Plain-text document sources
- - -
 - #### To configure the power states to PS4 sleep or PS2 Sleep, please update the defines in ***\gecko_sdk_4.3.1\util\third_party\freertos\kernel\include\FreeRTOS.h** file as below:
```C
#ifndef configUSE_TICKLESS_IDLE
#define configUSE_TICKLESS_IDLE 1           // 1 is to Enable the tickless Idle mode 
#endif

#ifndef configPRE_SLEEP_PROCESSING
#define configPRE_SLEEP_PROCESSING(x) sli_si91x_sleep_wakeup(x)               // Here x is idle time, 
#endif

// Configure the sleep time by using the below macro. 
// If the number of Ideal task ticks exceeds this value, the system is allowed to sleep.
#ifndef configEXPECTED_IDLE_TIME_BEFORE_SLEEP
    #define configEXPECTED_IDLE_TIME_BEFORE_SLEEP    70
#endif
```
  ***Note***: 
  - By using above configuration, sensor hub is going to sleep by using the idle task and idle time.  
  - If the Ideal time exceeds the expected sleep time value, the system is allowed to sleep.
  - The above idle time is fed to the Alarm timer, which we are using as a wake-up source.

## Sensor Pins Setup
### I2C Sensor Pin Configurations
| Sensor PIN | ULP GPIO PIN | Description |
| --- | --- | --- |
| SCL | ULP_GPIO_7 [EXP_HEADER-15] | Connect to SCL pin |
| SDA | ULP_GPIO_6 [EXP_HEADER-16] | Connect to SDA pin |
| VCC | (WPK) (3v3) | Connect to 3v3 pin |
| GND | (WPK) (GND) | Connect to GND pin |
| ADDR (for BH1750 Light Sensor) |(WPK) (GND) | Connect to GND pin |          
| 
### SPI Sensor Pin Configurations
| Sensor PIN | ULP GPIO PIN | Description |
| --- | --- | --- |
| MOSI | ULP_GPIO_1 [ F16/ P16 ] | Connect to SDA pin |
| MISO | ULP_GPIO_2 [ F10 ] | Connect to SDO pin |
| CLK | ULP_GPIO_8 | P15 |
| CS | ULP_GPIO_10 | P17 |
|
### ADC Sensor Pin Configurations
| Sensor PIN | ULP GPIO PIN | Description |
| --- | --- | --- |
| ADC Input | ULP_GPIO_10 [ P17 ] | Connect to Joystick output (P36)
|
- - -
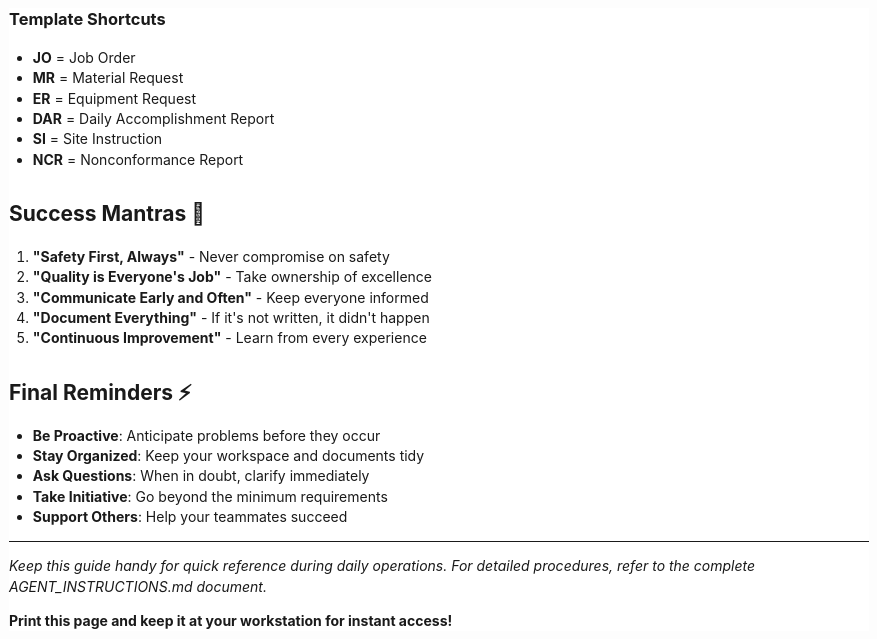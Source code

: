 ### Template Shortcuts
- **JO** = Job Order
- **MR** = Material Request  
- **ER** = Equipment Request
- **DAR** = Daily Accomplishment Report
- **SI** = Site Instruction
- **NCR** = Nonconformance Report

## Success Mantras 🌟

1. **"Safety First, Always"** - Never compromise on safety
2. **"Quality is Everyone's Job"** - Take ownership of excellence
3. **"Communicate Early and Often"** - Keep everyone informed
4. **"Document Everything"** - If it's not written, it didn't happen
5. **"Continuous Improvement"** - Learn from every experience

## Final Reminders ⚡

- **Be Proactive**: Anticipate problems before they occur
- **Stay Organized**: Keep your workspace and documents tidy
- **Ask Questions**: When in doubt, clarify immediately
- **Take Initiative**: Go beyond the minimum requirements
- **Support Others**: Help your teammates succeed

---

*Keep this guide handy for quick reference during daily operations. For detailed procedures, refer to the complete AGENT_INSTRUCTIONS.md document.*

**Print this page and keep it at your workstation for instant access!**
- - -
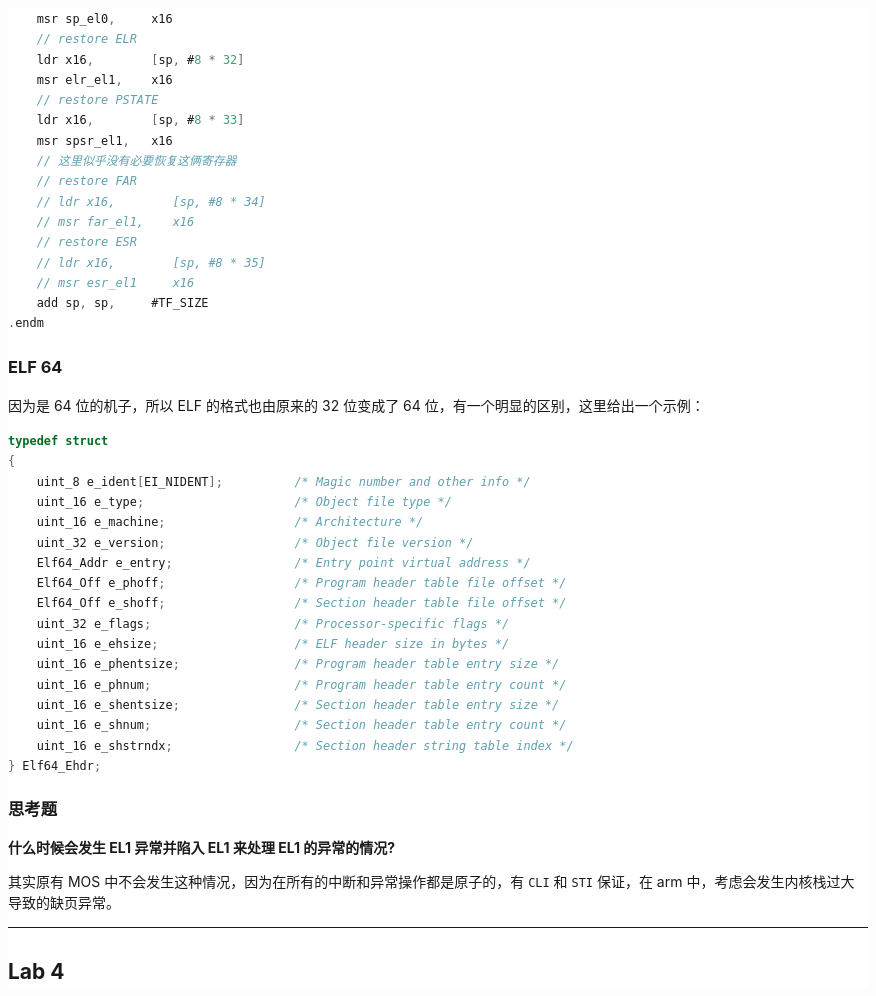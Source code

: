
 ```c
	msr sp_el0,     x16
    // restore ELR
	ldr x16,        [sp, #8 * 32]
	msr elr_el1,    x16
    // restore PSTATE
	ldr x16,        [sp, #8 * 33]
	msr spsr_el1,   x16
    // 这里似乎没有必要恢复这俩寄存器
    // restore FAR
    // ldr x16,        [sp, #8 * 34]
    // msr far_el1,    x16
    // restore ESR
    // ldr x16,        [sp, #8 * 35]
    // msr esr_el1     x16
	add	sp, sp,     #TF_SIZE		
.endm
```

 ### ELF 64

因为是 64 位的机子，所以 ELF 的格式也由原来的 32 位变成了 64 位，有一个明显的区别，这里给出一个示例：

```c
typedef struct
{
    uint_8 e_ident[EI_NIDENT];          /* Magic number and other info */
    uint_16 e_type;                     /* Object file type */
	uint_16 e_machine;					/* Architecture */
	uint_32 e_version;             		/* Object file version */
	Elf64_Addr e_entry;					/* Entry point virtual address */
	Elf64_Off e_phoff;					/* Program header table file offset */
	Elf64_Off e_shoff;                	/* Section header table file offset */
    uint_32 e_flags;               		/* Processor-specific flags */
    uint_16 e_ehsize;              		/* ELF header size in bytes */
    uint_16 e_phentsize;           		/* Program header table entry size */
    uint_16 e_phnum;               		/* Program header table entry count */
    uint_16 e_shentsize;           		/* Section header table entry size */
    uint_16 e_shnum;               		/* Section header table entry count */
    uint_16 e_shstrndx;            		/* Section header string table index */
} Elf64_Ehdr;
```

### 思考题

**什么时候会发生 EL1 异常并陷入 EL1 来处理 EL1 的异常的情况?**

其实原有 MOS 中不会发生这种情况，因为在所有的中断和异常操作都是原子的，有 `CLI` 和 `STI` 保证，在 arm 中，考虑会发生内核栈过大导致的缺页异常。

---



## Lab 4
- - -
What needs to be done:
The answer must consist of every line from the data that holds the string "offset".

Task response:
	Elf64_Off e_phoff;					/* Program header table file offset */
	Elf64_Off e_shoff;                	/* Section header table file offset */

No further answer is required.